Frequently asked questions
What is a weighted grade, and how is it different from a simple average?
A simple average treats all scores equally — the average of 80, 90, and 70 is 80. A weighted grade accounts for the fact that some assignments matter more than others. If a final exam is worth 40% of your grade and two homework sets are each worth 5%, a score on the final exam carries eight times the impact of each homework. Weighted grading is the standard in most college courses and reflects the professor's judgment about what types of assessment are most important.
What if my weights do not add up to 100%?
The calculator still gives you a valid weighted average of the items you entered. However, if the weights are incomplete — because you have not yet received grades for some future assignments — the result is your current grade on completed work, not your final course grade. Use this as a reference point for where you stand now, and use the Final Grade Calculator to estimate what you need on upcoming assessments.
How do I handle a course with multiple assignments in the same category?
Many syllabi list categories rather than individual assignments. For example, 'Homework: 20% total, 10 homework sets.' In that case, calculate your average score across all homework assignments (say, 85%) and enter that as one row with a weight of 20%. Alternatively, enter each homework set individually with a weight of 2% each — both approaches give the same result.
Can I account for extra credit in this calculator?
Yes. Add an extra credit row with the bonus points as your score (which might exceed 100%) and the extra credit weight as listed in your syllabus. Some professors add a flat 2–5 points to the final grade rather than weighting it; in that case, just add 2–5 to whatever grade the calculator shows. Always check your syllabus to understand exactly how extra credit is applied.
What if my professor drops the lowest quiz grade?

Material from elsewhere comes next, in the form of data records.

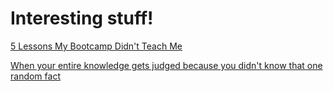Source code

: # Interesting stuff!

[5 Lessons My Bootcamp Didn't Teach Me](https://dev.to/kim_hart/5-lessons-my-bootcamp-didnt-teach-me)

[When your entire knowledge gets judged because you didn't know that one random fact](https://dev.to/yaphi1/when-your-entire-knowledge-gets-judged-because-you-didnt-know-that-one-random-fact)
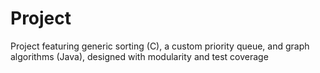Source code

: # Project
Project featuring generic sorting (C), a custom priority queue, and graph algorithms (Java), designed with modularity and test coverage
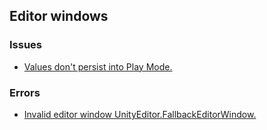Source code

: ## Editor windows
### Issues
- [Values don't persist into Play Mode.](Serialisation/Editor%20Persistence.md)

### Errors
- [Invalid editor window UnityEditor.FallbackEditorWindow.](Editor%20Windows/Invalid%20Window.md)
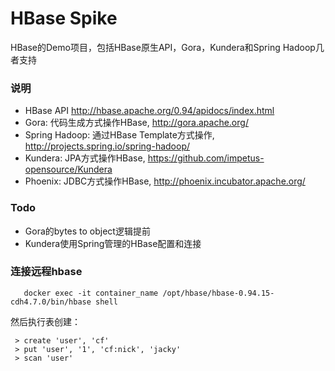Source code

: HBase Spike
=================================
HBase的Demo项目，包括HBase原生API，Gora，Kundera和Spring Hadoop几者支持

### 说明

* HBase API http://hbase.apache.org/0.94/apidocs/index.html
* Gora: 代码生成方式操作HBase, http://gora.apache.org/
* Spring Hadoop: 通过HBase Template方式操作, http://projects.spring.io/spring-hadoop/
* Kundera: JPA方式操作HBase, https://github.com/impetus-opensource/Kundera
* Phoenix: JDBC方式操作HBase, http://phoenix.incubator.apache.org/

### Todo

* Gora的bytes to object逻辑提前
* Kundera使用Spring管理的HBase配置和连接

### 连接远程hbase

       docker exec -it container_name /opt/hbase/hbase-0.94.15-cdh4.7.0/bin/hbase shell

然后执行表创建：

     > create 'user', 'cf'
     > put 'user', '1', 'cf:nick', 'jacky'
     > scan 'user'
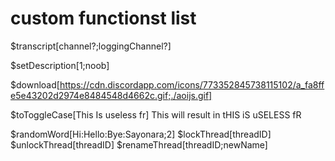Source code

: # custom functionst list

$transcript[channel?;loggingChannel?]

$setDescription[1;noob]

$download[https://cdn.discordapp.com/icons/773352845738115102/a_fa8ffe5e43202d2974e8484548d4662c.gif;./aoijs.gif]

$toToggleCase[This Is useless fr]
This will result in tHIS iS uSELESS fR

$randomWord[Hi:Hello:Bye:Sayonara;2]
$lockThread[threadID]
$unlockThread[threadID]
$renameThread[threadID;newName]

Exclude your lowest quiz score from the calculator and adjust the weights accordingly. For example, if there were 5 quizzes each worth 4% (total 20%) and the lowest is dropped, you have 4 quizzes totaling 16% — but many professors rescale so the quiz category still counts 20%. In that case, each of the 4 remaining quizzes effectively counts 5%. Check your syllabus or ask your professor exactly how the drop policy works before adjusting.
My grade in the calculator is different from what the professor shows. Why?
Several things can cause this. First, some professors round intermediate results differently. Second, participation or attendance grades may not have been entered. Third, some learning management systems like Canvas or Blackboard calculate grades differently when assignments have different possible point values rather than all being out of 100%. If the discrepancy is significant, it is always worth asking your professor to walk through their grading calculation with you.